REQUIREMENT:
Pictures are to be left out, and the rest of the records reproduced exactly.

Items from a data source
--- --- ---
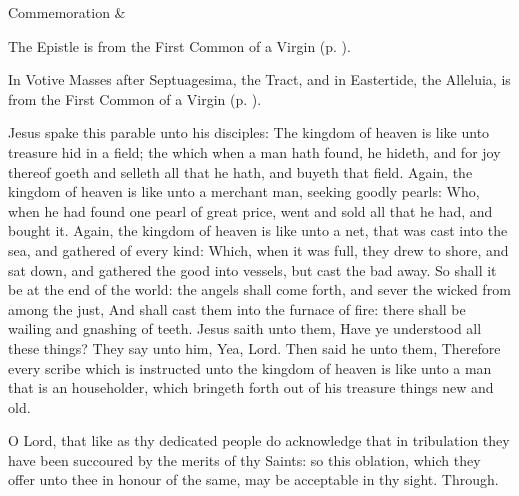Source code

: \begin{rubric}
	Commemoration  \& 
\end{rubric}

\begin{rubric}
	The Epistle is from the First Common of a Virgin (p. \pageref{CommonVirginOnlyIEpistle}).
\end{rubric}


\begin{rubric}
	In Votive Masses after Septuagesima, the Tract, and in Eastertide, the Alleluia, is from the First Common of a Virgin (p. \pageref{CommonVirginOnlyI}).
\end{rubric}

 Jesus spake this parable unto his disciples: The kingdom of heaven is like unto treasure hid in a field; the which when a man hath found, he hideth, and for joy thereof goeth and selleth all that he hath, and buyeth that field. Again, the kingdom of heaven is like unto a merchant man, seeking goodly pearls: Who, when he had found one pearl of great price, went and sold all that he had, and bought it. Again, the kingdom of heaven is like unto a net, that was cast into the sea, and gathered of every kind: Which, when it was full, they drew to shore, and sat down, and gathered the good into vessels, but cast the bad away. So shall it be at the end of the world: the angels shall come forth, and sever the wicked from among the just, And shall cast them into the furnace of fire: there shall be wailing and gnashing of teeth. Jesus saith unto them, Have ye understood all these things? They say unto him, Yea, Lord. Then said he unto them, Therefore every scribe which is instructed unto the kingdom of heaven is like unto a man that is an householder, which bringeth forth out of his treasure things new and old.


\secret
{} O Lord, that like as thy dedicated people do acknowledge that in tribulation they have been succoured by the merits of thy Saints: so this oblation, which they offer unto thee in honour of the same, may be acceptable in thy sight. Through.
--- --- ---
TASK RESULT:
Source code

: \begin{rubric}
	Commemoration  \& 
\end{rubric}

\begin{rubric}
	The Epistle is from the First Common of a Virgin (p. \pageref{CommonVirginOnlyIEpistle}).
\end{rubric}


\begin{rubric}
	In Votive Masses after Septuagesima, the Tract, and in Eastertide, the Alleluia, is from the First Common of a Virgin (p. \pageref{CommonVirginOnlyI}).
\end{rubric}

 Jesus spake this parable unto his disciples: The kingdom of heaven is like unto treasure hid in a field; the which when a man hath found, he hideth, and for joy thereof goeth and selleth all that he hath, and buyeth that field. Again, the kingdom of heaven is like unto a merchant man, seeking goodly pearls: Who, when he had found one pearl of great price, went and sold all that he had, and bought it. Again, the kingdom of heaven is like unto a net, that was cast into the sea, and gathered of every kind: Which, when it was full, they drew to shore, and sat down, and gathered the good into vessels, but cast the bad away. So shall it be at the end of the world: the angels shall come forth, and sever the wicked from among the just, And shall cast them into the furnace of fire: there shall be wailing and gnashing of teeth. Jesus saith unto them, Have ye understood all these things? They say unto him, Yea, Lord. Then said he unto them, Therefore every scribe which is instructed unto the kingdom of heaven is like unto a man that is an householder, which bringeth forth out of his treasure things new and old.


\secret
{} O Lord, that like as thy dedicated people do acknowledge that in tribulation they have been succoured by the merits of thy Saints: so this oblation, which they offer unto thee in honour of the same, may be acceptable in thy sight. Through.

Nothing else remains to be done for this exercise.